Baystate’s Community Benefits team treats the CHNA as a living document, she added, and priorities or strategies may shift year to year based on what’s going on in the community and environment.

Collins said she hopes the CHNA will guide a hospital’s overall strategic plan, not just its community-benefits arm — and she believes the trend is moving that way as administrators increasingly understand how a host of socioeconomic and environmental factors affect how healthy the people they serve are, which also affects the bottom line.

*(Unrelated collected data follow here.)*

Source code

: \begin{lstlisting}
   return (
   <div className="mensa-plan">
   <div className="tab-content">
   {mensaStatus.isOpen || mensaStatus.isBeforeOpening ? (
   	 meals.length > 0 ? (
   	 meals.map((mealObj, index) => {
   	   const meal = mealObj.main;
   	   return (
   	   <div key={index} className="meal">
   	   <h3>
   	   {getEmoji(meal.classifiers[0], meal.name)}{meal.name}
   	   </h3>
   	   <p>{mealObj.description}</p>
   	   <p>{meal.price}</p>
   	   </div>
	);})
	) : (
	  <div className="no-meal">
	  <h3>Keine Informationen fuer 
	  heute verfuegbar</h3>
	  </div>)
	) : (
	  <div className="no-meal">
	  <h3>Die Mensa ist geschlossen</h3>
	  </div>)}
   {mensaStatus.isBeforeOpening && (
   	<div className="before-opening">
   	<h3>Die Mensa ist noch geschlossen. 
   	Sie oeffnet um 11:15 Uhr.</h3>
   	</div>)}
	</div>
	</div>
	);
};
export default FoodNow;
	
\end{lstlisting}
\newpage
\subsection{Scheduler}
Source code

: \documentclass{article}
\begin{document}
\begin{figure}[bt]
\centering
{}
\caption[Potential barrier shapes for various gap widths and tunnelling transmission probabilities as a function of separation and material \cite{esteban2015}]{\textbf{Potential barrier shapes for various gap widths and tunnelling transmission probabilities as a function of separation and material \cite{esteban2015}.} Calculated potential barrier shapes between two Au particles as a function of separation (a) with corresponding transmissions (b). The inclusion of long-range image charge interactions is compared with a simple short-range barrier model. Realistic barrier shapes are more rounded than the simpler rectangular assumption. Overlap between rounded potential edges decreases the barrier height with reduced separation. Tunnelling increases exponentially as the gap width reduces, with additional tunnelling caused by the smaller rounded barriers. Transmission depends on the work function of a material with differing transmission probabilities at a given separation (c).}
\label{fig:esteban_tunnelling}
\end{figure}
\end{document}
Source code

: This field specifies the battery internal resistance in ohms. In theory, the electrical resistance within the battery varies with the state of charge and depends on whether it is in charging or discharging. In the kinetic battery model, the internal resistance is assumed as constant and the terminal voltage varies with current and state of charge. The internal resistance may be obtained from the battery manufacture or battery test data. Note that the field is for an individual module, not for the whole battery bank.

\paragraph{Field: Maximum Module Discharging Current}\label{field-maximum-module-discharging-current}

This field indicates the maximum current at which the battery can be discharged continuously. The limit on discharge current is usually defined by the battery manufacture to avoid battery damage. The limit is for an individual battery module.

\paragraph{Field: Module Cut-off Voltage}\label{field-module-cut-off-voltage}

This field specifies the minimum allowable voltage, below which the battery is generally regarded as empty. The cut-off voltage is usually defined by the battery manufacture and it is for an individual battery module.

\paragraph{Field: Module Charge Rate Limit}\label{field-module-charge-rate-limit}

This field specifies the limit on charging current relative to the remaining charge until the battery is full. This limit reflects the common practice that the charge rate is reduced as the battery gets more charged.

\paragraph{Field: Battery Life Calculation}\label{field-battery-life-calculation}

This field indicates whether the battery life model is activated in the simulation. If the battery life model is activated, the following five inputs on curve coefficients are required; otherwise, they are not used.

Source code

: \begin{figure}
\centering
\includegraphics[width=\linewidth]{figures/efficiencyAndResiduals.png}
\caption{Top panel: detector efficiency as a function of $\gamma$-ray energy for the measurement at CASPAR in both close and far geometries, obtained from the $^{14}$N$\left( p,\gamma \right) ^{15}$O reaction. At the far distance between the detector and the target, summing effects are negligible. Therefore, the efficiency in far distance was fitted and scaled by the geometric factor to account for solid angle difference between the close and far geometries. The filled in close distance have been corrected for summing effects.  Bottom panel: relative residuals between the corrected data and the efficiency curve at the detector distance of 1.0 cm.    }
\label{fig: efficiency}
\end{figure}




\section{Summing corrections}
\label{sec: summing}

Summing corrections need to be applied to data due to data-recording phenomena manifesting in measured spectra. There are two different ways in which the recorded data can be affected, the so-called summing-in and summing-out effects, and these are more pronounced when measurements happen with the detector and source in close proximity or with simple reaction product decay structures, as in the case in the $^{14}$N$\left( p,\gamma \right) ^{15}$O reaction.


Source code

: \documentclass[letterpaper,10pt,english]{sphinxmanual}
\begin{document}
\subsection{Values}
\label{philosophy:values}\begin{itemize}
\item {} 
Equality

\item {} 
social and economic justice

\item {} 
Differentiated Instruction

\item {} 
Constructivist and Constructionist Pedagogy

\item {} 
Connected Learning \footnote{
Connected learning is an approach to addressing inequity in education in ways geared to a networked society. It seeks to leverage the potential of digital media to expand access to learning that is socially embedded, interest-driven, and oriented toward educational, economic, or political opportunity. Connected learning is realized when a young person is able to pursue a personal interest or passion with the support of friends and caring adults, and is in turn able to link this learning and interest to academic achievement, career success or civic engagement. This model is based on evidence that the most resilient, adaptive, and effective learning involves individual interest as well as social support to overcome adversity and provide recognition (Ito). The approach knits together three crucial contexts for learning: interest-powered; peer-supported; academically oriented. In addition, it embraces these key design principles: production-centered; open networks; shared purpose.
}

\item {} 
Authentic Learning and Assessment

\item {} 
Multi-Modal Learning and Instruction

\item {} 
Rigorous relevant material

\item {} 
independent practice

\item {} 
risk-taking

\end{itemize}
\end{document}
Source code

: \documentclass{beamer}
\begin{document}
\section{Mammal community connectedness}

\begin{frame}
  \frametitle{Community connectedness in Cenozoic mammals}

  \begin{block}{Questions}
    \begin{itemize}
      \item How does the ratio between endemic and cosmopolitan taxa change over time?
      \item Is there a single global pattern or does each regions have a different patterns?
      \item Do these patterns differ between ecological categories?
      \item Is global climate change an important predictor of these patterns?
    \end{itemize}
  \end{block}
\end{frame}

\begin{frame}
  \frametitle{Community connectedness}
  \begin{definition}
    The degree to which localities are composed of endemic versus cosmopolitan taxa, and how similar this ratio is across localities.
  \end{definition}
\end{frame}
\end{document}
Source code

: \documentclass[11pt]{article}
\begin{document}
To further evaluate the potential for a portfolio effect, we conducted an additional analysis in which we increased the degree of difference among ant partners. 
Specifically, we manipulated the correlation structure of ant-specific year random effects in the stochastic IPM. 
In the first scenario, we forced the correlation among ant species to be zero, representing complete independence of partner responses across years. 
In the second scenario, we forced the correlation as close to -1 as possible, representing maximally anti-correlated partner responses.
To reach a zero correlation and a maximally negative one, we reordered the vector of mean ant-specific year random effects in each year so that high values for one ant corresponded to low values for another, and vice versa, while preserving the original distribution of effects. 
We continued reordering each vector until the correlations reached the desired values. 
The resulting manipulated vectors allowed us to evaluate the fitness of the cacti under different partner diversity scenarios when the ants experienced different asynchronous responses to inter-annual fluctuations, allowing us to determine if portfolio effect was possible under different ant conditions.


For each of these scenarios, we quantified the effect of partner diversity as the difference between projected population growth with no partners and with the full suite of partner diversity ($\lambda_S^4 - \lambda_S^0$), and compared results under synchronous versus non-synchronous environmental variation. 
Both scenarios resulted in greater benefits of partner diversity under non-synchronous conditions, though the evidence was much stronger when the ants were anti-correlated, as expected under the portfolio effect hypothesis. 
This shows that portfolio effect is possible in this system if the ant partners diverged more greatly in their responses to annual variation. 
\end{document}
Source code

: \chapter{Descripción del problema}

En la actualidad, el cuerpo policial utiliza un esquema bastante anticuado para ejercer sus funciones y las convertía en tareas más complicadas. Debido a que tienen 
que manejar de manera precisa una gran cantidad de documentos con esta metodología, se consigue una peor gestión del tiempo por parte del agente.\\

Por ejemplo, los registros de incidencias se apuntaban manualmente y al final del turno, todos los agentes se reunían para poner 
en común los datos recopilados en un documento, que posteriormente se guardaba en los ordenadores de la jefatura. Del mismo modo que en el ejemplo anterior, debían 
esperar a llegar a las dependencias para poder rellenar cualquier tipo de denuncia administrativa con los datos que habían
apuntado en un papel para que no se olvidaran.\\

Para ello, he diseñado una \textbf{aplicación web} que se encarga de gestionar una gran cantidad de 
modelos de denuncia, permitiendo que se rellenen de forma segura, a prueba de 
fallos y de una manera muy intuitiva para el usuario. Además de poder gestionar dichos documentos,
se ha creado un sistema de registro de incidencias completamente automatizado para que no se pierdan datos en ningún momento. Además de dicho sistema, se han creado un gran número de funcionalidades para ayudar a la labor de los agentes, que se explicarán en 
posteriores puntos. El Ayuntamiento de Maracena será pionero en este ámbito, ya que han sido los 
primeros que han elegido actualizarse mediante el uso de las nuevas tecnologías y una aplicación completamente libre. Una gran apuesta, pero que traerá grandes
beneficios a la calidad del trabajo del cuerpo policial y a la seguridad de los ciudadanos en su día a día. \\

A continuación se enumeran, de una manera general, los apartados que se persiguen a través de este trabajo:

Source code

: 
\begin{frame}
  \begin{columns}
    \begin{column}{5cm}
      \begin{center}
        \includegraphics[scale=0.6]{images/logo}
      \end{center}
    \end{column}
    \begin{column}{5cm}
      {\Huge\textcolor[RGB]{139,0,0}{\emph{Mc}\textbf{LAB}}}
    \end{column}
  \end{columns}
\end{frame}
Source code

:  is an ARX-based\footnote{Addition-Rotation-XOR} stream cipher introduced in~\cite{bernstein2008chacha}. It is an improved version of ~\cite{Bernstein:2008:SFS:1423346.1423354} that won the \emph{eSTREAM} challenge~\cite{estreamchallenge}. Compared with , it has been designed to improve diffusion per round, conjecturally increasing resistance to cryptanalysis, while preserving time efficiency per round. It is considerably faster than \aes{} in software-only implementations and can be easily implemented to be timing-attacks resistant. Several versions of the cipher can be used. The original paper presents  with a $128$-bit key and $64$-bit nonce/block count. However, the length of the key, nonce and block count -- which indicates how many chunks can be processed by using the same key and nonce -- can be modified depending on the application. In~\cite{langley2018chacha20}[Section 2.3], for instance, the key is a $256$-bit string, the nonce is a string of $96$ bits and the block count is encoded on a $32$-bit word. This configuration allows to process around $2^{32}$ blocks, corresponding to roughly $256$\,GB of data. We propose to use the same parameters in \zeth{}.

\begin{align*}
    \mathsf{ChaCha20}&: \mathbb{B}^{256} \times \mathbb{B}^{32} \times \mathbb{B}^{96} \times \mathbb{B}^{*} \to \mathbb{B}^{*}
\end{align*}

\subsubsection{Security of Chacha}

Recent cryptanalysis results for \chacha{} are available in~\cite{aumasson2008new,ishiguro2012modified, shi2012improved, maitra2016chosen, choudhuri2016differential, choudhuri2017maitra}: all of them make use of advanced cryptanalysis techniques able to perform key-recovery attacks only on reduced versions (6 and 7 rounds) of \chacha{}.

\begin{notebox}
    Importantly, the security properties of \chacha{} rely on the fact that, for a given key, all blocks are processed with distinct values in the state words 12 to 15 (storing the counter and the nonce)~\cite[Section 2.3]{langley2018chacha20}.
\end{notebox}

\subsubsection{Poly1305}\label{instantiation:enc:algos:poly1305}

Gilhuly added that community organizations, many of whom served on a regional advisory council during the CHNA process, often use the results to apply for funding for programs that meet what is now a documented, data-driven need. Collins, meanwhile, would like to see the CHNA partnership lead to more policy and advocacy work on the state level, with organizations raising awareness about program needs in a unified way.

Keep the Ball Rolling

Whatever happens in the future, Collins said the role of the CHNA has come a long way in the past decade. “I think hospitals, historically, have been known for saying, ‘oh, we put our report on our website.’ But this added effort of going back and communicating with the community, I think, is extremely important.”

Gilhuly agreed. “Even though it’s mandatory, a lot of hospitals have just checked the box and said, ‘oh we did the CHNA; we gathered our data and looked at health outcomes — oh, look, there’s a lot of asthma, so we’re going to spend a little money on community education for asthma.’ But the power of it is, it can guide where hospitals go. If we talk about transportation or inequity or policy, this document has the ability to guide a hospital, which is a huge anchor institution in a community, to do its work a little differently.”

Golden said she’s proud to be part of an effort that requires so much collaboration across, again, a very competitive local sector.

“Western Mass. is a large geographic region with multiple counties — rural, urban, and suburban — that are really unique, and each brings its own set of challenges and rewards,” she told HCN. “Each time we do this, we bring in more partners and invite more of the community to the table.”

That said, “just as important is going back to those individuals to share with them our report — ‘this is what we learned from you, and this is what we’re doing to take action,’” she went on. “So we’re getting ready to go back to those groups and getting ready to engage with new groups and new individuals. It’s an ongoing engagement, and not just something we start and stop every three years. It’s a labor of love.”